IntelBrief: Washington and Ankara at a Breaking Point?
Bottom Line Up Front
- On August 1, the U.S. imposed sanctions against Turkey’s Minister of Justice Abdulhamit Gul and Minister of Interior Suleyman Soylu.
- The move, extremely rare between supposed allies, is over the continued detention of an American, Andrew Brunson.
- Relations between the two NATO members are perhaps at an all-time low and likely to get worse.
- Turkey’s steady move towards autocracy should trigger a discussion of its continued membership in NATO.
On August 1, the United States, using ‘Executive Order (E.O.) 13818, “Blocking the Property of Persons Involved in Serious Human Rights Abuse or Corruption,” which builds upon Treasury’s Global Magnitsky Act authorities,’ imposed sanctions against two high-level Turkish government officials. The use of the Global Magnitsky Act sanctions against Turkey’s Minister of Justice Abdulhamit Gul and Minister of Interior Suleyman Soylu are a dramatic escalation in the already strained relations between Turkey and much of the West in general, and the U.S. in particular.
While there are now many large geopolitical issues driving a wedge between Washington and Ankara, this specific issue is over the detention of Andrew Brunson. Brunson is an American pastor who was rounded up with another 20 or so Americans and tens of thousands of Turkish citizens in response to a failed July 2016 coup attempt. Ankara has explicitly accused the U.S. of being behind the coup and demanded the extradition of current U.S. citizen and former Erdogan confidant, Fethullah Gulen. Brunson has been detained for 21 months and his case has become a priority for the Trump administration’s Christian supporters. There are reports that President Trump personally discussed Brunson’s release with Turkish President Erdogan and tried to arrange a deal in which Israel released Ebru Ozkan, a Turkish citizen held under charges of providing financial support to Hamas, in return. Tel Aviv released Ozkan, yet Ankara refused to release Brunson. It is likely that Ankara, which has long used ‘hostages’ as diplomatic leverage, has overplayed its hand.
On August 3, U.S. Secretary of State Pompeo met with his Turkish counterpart, Mevlut Cavusoglu, during a summit in Singapore and discussed the impasse over Brunson.
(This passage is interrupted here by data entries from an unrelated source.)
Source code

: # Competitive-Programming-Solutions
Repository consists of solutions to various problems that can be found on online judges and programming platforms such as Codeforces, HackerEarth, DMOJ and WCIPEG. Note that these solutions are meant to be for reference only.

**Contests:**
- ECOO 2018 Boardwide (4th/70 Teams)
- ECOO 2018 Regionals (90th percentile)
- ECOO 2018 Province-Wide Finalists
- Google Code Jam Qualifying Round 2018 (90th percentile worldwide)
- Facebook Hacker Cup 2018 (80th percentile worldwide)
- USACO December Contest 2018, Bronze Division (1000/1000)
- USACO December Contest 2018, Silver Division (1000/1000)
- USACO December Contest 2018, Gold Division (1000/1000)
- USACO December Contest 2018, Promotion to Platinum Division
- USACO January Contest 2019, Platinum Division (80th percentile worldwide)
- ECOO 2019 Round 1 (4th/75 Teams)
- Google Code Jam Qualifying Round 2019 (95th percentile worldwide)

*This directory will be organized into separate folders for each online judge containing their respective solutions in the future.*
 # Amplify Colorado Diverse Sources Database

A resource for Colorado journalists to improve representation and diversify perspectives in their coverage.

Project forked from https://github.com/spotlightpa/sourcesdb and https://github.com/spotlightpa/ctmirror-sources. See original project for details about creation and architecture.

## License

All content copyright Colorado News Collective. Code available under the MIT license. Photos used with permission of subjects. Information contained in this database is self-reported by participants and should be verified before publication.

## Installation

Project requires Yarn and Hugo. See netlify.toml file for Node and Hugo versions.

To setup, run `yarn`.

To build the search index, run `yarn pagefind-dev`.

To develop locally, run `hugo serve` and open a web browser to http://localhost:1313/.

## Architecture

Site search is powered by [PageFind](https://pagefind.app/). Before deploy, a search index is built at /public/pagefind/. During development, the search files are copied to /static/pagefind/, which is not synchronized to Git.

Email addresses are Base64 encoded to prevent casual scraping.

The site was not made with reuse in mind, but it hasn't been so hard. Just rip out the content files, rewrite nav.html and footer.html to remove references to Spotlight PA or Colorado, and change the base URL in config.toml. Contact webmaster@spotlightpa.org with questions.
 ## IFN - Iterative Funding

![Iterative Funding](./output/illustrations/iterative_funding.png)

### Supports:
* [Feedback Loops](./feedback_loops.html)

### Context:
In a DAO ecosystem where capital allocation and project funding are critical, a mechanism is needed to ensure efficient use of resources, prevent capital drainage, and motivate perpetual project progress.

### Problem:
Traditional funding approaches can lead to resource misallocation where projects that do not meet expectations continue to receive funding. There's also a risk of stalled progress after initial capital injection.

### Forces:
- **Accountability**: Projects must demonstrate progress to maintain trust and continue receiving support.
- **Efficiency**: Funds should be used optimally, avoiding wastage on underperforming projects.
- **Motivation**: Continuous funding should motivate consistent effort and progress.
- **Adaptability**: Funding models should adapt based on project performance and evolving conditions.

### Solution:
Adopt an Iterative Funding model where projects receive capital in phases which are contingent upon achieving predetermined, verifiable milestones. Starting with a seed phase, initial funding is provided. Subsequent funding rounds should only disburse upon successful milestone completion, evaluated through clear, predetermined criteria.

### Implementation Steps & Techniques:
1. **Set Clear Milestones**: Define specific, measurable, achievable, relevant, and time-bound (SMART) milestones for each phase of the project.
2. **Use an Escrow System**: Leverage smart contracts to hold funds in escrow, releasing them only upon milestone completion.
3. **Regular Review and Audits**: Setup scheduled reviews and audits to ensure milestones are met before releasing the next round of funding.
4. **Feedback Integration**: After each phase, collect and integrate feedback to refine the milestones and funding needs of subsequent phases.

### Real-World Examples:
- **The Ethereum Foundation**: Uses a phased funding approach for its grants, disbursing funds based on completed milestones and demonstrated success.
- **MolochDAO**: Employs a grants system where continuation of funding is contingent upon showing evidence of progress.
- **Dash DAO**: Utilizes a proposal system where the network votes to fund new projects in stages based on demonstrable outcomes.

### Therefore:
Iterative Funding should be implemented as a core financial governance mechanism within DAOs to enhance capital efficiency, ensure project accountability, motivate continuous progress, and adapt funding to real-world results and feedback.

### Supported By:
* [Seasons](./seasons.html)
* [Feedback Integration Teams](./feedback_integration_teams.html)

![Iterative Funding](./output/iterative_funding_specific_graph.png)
Pompeo told media outlets after the meeting that ‘the Turks were well on notice that the clock had run out and that it was time for Pastor Brunson to be returned.’ For his part, Cavusoglu stated that Turkey continues to believe that ‘a solution cannot be reached by using threatening language and sanctions.’ On August 1, Cavusoglu responded via Twitter to the announcement of the sanctions, saying they would ‘gravely harm the constructive efforts to solve the issues between our two countries’ and that they would not ‘go unanswered.’
Yet Turkey is in a weak position vis-à-vis the U.S. The Turkish economy, once a major source of Erdogan’s support, is soft, and its currency, the lira fell to an all-time low against the US dollar on August 3 amid these new tensions. Erdogan has become increasingly autocratic, and his recent election and new presidential powers are marked more bysupport built on grievance and a sense of unity against external and internal ‘enemies,’ than on economic gains and government accomplishments.
Turkey has always been an uneasy member of NATO, and there have been periodic bouts of bad relations between Ankara and the other NATO capitals, especially Washington. Yet Turkey is now moving so clearly towards both a de factoand de jure autocracy that it should soon force a conversation as to its continued membership in the Western defense alliance. Turkey’s pending purchase of the Russian S-400 missile defense system—a system specifically designed to shoot down NATO planes, while at the same time being a partner in the F-35 fighter program—adds to the urgency of that conversation.